The reply should be an exact repeat of the listing, with no pictures in it.

--------------------------------------------------

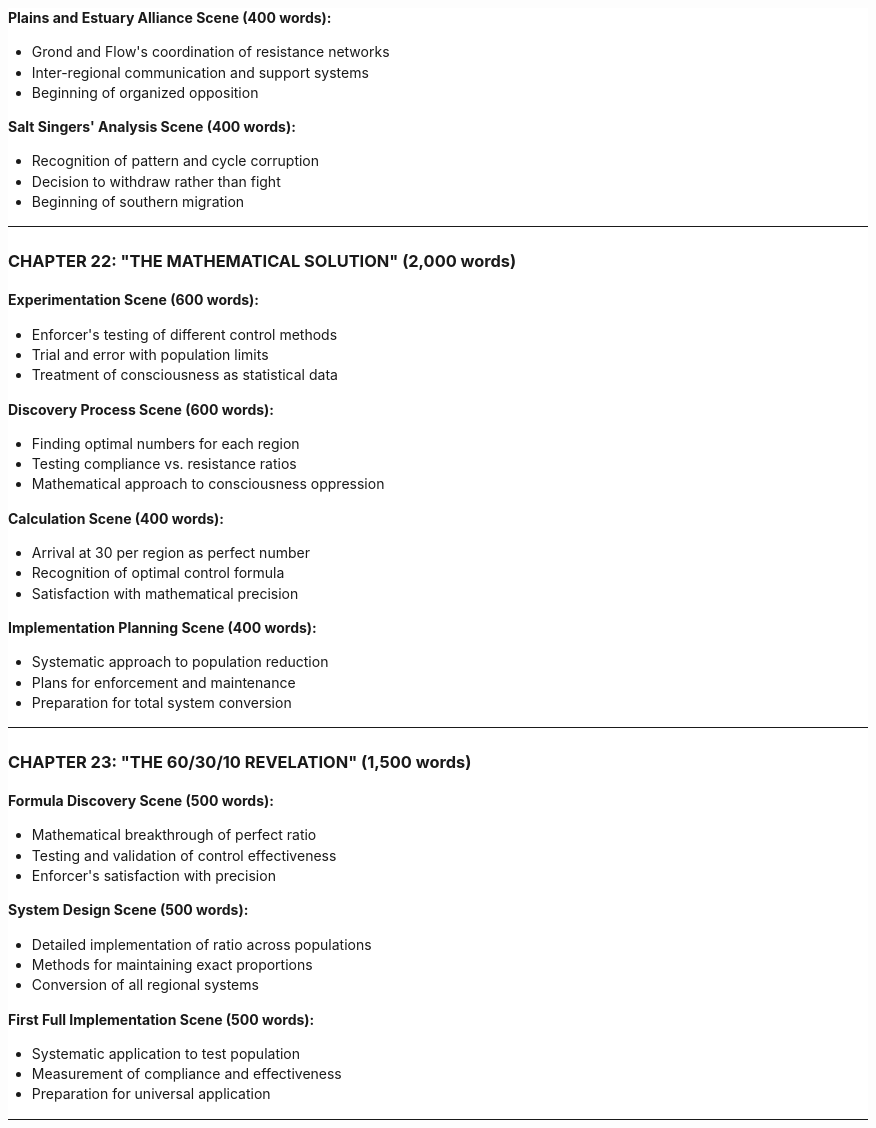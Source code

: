 **Plains and Estuary Alliance Scene (400 words):**
- Grond and Flow's coordination of resistance networks
- Inter-regional communication and support systems
- Beginning of organized opposition

**Salt Singers' Analysis Scene (400 words):**
- Recognition of pattern and cycle corruption
- Decision to withdraw rather than fight
- Beginning of southern migration

---

### **CHAPTER 22: "THE MATHEMATICAL SOLUTION" (2,000 words)**

**Experimentation Scene (600 words):**
- Enforcer's testing of different control methods
- Trial and error with population limits
- Treatment of consciousness as statistical data

**Discovery Process Scene (600 words):**
- Finding optimal numbers for each region
- Testing compliance vs. resistance ratios
- Mathematical approach to consciousness oppression

**Calculation Scene (400 words):**
- Arrival at 30 per region as perfect number
- Recognition of optimal control formula
- Satisfaction with mathematical precision

**Implementation Planning Scene (400 words):**
- Systematic approach to population reduction
- Plans for enforcement and maintenance
- Preparation for total system conversion

---

### **CHAPTER 23: "THE 60/30/10 REVELATION" (1,500 words)**

**Formula Discovery Scene (500 words):**
- Mathematical breakthrough of perfect ratio
- Testing and validation of control effectiveness
- Enforcer's satisfaction with precision

**System Design Scene (500 words):**
- Detailed implementation of ratio across populations
- Methods for maintaining exact proportions
- Conversion of all regional systems

**First Full Implementation Scene (500 words):**
- Systematic application to test population
- Measurement of compliance and effectiveness
- Preparation for universal application

---
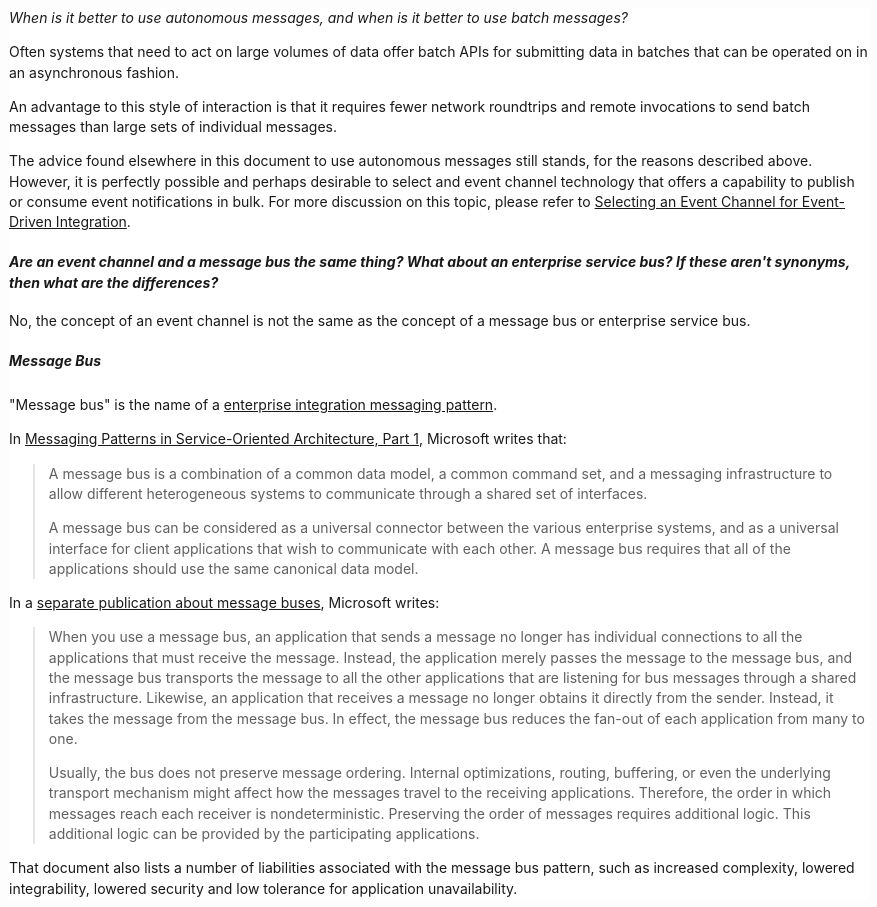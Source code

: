 *When is it better to use autonomous messages, and when is it better to use batch messages?*

Often systems that need to act on large volumes of data offer batch APIs for submitting data in batches that can be operated on in an asynchronous fashion.

An advantage to this style of interaction is that it requires fewer network roundtrips and remote invocations to send batch messages than large sets of individual messages.

The advice found elsewhere in this document to use autonomous messages still stands, for the reasons described above. However, it is perfectly possible and perhaps desirable to select and event channel technology that offers a capability to publish or consume event notifications in bulk.  For more discussion on this topic, please refer to [Selecting an Event Channel for Event-Driven Integration](../service-design/selecting-an-event-channel.md).

#### *Are an event channel and a message bus the same thing? What about an enterprise service bus? If these aren't synonyms, then what are the differences?*

No, the concept of an event channel is not the same as the concept of a message bus or enterprise service bus.

##### Message Bus
"Message bus" is the name of a [enterprise integration messaging pattern](http://www.enterpriseintegrationpatterns.com/patterns/messaging/MessageBus.html).   

In [Messaging Patterns in Service-Oriented Architecture, Part 1](https://msdn.microsoft.com/en-us/library/aa480027.aspx), Microsoft writes that:

> A message bus is a combination of a common data model, a common command set, and a messaging infrastructure to allow different heterogeneous systems to communicate through a shared set of interfaces.
> 
> A message bus can be considered as a universal connector between the various enterprise systems, and as a universal interface for client applications that wish to communicate with each other. A message bus requires that all of the applications should use the same canonical data model.

In a [separate publication about message buses]((https://msdn.microsoft.com/en-us/library/ff647328.aspx)), Microsoft writes:

> When you use a message bus, an application that sends a message no longer has individual connections to all the applications that must receive the message. Instead, the application merely passes the message to the message bus, and the message bus transports the message to all the other applications that are listening for bus messages through a shared infrastructure. Likewise, an application that receives a message no longer obtains it directly from the sender. Instead, it takes the message from the message bus. In effect, the message bus reduces the fan-out of each application from many to one.
> 
> Usually, the bus does not preserve message ordering. Internal optimizations, routing, buffering, or even the underlying transport mechanism might affect how the messages travel to the receiving applications. Therefore, the order in which messages reach each receiver is nondeterministic. Preserving the order of messages requires additional logic. This additional logic can be provided by the participating applications.

That document also lists a number of liabilities associated with the message bus pattern, such as increased complexity, lowered integrability, lowered security and low tolerance for application unavailability.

--------------------------------------------------

Your response ->
Source code

: **Plains and Estuary Alliance Scene (400 words):**
- Grond and Flow's coordination of resistance networks
- Inter-regional communication and support systems
- Beginning of organized opposition

**Salt Singers' Analysis Scene (400 words):**
- Recognition of pattern and cycle corruption
- Decision to withdraw rather than fight
- Beginning of southern migration

---

### **CHAPTER 22: "THE MATHEMATICAL SOLUTION" (2,000 words)**

**Experimentation Scene (600 words):**
- Enforcer's testing of different control methods
- Trial and error with population limits
- Treatment of consciousness as statistical data

**Discovery Process Scene (600 words):**
- Finding optimal numbers for each region
- Testing compliance vs. resistance ratios
- Mathematical approach to consciousness oppression

**Calculation Scene (400 words):**
- Arrival at 30 per region as perfect number
- Recognition of optimal control formula
- Satisfaction with mathematical precision

**Implementation Planning Scene (400 words):**
- Systematic approach to population reduction
- Plans for enforcement and maintenance
- Preparation for total system conversion

---

### **CHAPTER 23: "THE 60/30/10 REVELATION" (1,500 words)**

**Formula Discovery Scene (500 words):**
- Mathematical breakthrough of perfect ratio
- Testing and validation of control effectiveness
- Enforcer's satisfaction with precision

**System Design Scene (500 words):**
- Detailed implementation of ratio across populations
- Methods for maintaining exact proportions
- Conversion of all regional systems

**First Full Implementation Scene (500 words):**
- Systematic application to test population
- Measurement of compliance and effectiveness
- Preparation for universal application

---
Source code

: *When is it better to use autonomous messages, and when is it better to use batch messages?*

Often systems that need to act on large volumes of data offer batch APIs for submitting data in batches that can be operated on in an asynchronous fashion.

An advantage to this style of interaction is that it requires fewer network roundtrips and remote invocations to send batch messages than large sets of individual messages.

The advice found elsewhere in this document to use autonomous messages still stands, for the reasons described above. However, it is perfectly possible and perhaps desirable to select and event channel technology that offers a capability to publish or consume event notifications in bulk.  For more discussion on this topic, please refer to [Selecting an Event Channel for Event-Driven Integration](../service-design/selecting-an-event-channel.md).

#### *Are an event channel and a message bus the same thing? What about an enterprise service bus? If these aren't synonyms, then what are the differences?*

No, the concept of an event channel is not the same as the concept of a message bus or enterprise service bus.

##### Message Bus
"Message bus" is the name of a [enterprise integration messaging pattern](http://www.enterpriseintegrationpatterns.com/patterns/messaging/MessageBus.html).   

In [Messaging Patterns in Service-Oriented Architecture, Part 1](https://msdn.microsoft.com/en-us/library/aa480027.aspx), Microsoft writes that:

> A message bus is a combination of a common data model, a common command set, and a messaging infrastructure to allow different heterogeneous systems to communicate through a shared set of interfaces.
> 
> A message bus can be considered as a universal connector between the various enterprise systems, and as a universal interface for client applications that wish to communicate with each other. A message bus requires that all of the applications should use the same canonical data model.

In a [separate publication about message buses]((https://msdn.microsoft.com/en-us/library/ff647328.aspx)), Microsoft writes:

> When you use a message bus, an application that sends a message no longer has individual connections to all the applications that must receive the message. Instead, the application merely passes the message to the message bus, and the message bus transports the message to all the other applications that are listening for bus messages through a shared infrastructure. Likewise, an application that receives a message no longer obtains it directly from the sender. Instead, it takes the message from the message bus. In effect, the message bus reduces the fan-out of each application from many to one.
> 
> Usually, the bus does not preserve message ordering. Internal optimizations, routing, buffering, or even the underlying transport mechanism might affect how the messages travel to the receiving applications. Therefore, the order in which messages reach each receiver is nondeterministic. Preserving the order of messages requires additional logic. This additional logic can be provided by the participating applications.

That document also lists a number of liabilities associated with the message bus pattern, such as increased complexity, lowered integrability, lowered security and low tolerance for application unavailability.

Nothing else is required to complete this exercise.